[[ Material shown, beginning ]]

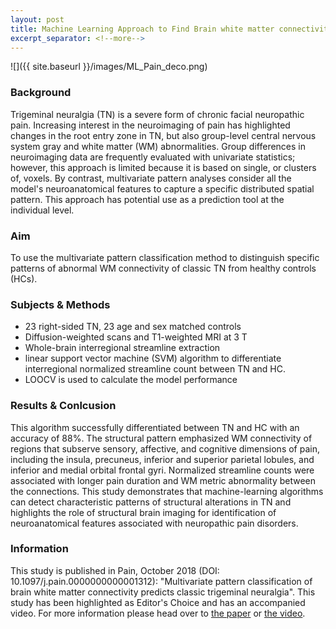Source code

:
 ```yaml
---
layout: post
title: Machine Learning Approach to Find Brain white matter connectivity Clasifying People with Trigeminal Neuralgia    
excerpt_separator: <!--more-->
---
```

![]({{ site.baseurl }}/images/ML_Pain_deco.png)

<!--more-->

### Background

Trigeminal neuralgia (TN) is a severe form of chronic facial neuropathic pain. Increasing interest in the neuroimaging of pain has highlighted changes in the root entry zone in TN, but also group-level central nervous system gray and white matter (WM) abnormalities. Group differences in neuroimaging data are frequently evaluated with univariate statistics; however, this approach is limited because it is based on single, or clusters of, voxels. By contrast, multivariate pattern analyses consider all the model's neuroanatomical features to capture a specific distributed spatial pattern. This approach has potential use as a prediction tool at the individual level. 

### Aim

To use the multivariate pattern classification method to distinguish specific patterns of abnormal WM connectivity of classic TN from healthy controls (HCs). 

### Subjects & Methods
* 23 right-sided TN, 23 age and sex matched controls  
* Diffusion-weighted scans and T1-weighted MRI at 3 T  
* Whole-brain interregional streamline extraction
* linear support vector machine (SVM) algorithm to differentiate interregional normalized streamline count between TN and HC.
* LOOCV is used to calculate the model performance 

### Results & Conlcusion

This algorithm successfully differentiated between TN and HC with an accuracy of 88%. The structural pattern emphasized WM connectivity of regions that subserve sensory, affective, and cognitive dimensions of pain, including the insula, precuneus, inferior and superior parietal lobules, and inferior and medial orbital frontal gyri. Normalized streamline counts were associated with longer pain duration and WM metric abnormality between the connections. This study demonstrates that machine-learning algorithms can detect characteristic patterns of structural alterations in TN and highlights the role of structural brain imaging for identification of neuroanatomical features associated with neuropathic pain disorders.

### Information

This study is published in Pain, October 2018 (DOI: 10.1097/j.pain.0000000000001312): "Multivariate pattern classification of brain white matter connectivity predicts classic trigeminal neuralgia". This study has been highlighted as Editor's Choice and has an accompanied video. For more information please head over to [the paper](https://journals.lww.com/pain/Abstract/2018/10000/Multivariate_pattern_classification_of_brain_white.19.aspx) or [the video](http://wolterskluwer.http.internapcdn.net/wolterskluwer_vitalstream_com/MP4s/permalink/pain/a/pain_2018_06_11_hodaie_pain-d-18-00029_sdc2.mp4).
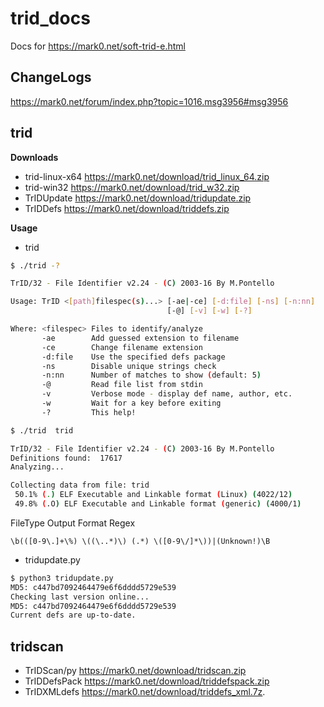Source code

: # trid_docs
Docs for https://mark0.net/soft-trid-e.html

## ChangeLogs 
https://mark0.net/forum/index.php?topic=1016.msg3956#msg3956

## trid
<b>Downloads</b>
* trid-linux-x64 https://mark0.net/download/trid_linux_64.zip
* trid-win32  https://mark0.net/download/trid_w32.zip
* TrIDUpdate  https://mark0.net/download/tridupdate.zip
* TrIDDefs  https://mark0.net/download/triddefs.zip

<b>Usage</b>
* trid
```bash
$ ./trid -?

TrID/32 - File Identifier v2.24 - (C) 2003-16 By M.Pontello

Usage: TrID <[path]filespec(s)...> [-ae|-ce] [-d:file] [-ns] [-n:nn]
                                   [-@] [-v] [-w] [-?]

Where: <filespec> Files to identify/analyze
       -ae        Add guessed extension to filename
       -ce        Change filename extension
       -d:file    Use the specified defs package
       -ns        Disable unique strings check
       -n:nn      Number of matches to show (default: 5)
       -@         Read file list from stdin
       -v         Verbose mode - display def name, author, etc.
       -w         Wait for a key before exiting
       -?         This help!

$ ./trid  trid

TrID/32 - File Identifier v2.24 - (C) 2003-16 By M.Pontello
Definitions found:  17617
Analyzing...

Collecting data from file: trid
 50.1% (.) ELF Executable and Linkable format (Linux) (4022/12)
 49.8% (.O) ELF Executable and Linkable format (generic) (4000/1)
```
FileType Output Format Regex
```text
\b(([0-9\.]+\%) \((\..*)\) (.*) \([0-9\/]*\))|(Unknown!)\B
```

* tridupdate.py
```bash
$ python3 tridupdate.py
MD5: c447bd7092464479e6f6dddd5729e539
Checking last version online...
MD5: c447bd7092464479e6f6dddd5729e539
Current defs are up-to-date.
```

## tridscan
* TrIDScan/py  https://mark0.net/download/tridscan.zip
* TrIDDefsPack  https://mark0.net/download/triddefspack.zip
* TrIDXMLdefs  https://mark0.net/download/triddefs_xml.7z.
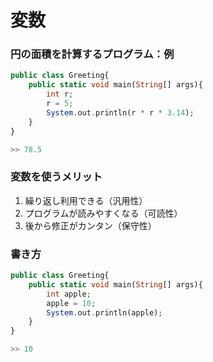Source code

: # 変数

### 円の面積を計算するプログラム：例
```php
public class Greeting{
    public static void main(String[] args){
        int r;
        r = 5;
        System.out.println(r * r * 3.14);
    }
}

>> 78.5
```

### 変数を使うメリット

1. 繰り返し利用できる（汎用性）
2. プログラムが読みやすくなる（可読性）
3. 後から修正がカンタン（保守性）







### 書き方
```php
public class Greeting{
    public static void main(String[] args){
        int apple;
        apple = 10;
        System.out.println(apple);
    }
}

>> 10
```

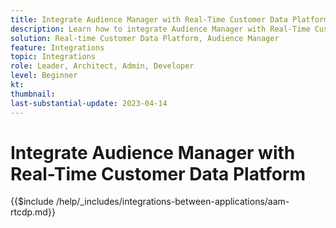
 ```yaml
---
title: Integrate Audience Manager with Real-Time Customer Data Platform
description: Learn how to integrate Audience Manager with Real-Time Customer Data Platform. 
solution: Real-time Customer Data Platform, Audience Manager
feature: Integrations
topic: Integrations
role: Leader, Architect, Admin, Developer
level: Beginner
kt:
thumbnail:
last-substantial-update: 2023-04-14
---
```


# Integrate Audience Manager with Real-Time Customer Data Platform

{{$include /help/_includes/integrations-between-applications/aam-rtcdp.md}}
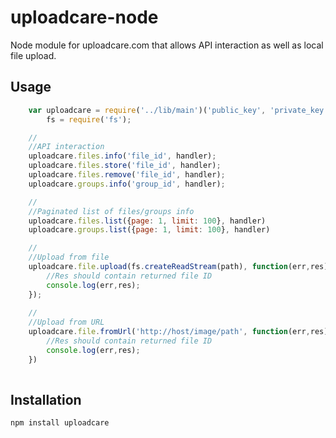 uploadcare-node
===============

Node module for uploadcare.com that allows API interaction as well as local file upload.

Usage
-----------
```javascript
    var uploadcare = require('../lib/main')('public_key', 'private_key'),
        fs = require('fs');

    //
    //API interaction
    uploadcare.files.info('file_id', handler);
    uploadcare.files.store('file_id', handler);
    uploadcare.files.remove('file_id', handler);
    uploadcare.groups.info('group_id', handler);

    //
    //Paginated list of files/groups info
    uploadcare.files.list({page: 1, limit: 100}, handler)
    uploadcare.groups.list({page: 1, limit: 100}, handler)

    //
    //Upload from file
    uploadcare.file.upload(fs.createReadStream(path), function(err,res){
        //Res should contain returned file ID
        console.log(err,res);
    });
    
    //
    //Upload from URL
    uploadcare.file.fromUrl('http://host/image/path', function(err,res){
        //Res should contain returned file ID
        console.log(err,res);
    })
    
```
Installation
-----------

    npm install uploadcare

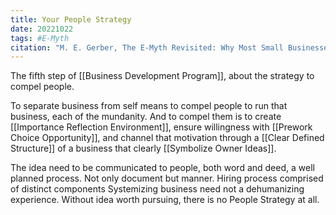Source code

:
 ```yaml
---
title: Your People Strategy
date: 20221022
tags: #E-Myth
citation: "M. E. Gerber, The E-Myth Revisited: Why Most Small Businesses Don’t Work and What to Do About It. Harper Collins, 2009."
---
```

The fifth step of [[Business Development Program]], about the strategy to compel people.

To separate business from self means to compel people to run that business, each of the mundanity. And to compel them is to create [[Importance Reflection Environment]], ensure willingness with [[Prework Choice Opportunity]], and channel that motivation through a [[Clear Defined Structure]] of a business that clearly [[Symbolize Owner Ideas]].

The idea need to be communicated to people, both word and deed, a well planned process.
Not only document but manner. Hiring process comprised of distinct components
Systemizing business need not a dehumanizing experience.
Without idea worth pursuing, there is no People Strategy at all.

[[ Material shown, end ]]

### What you should do
Please go line by line through the records above, copying each one that holds the string "title".

### Result of this exercise
title: Machine Learning Approach to Find Brain white matter connectivity Clasifying People with Trigeminal Neuralgia    
title: Integrate Audience Manager with Real-Time Customer Data Platform
title: Your People Strategy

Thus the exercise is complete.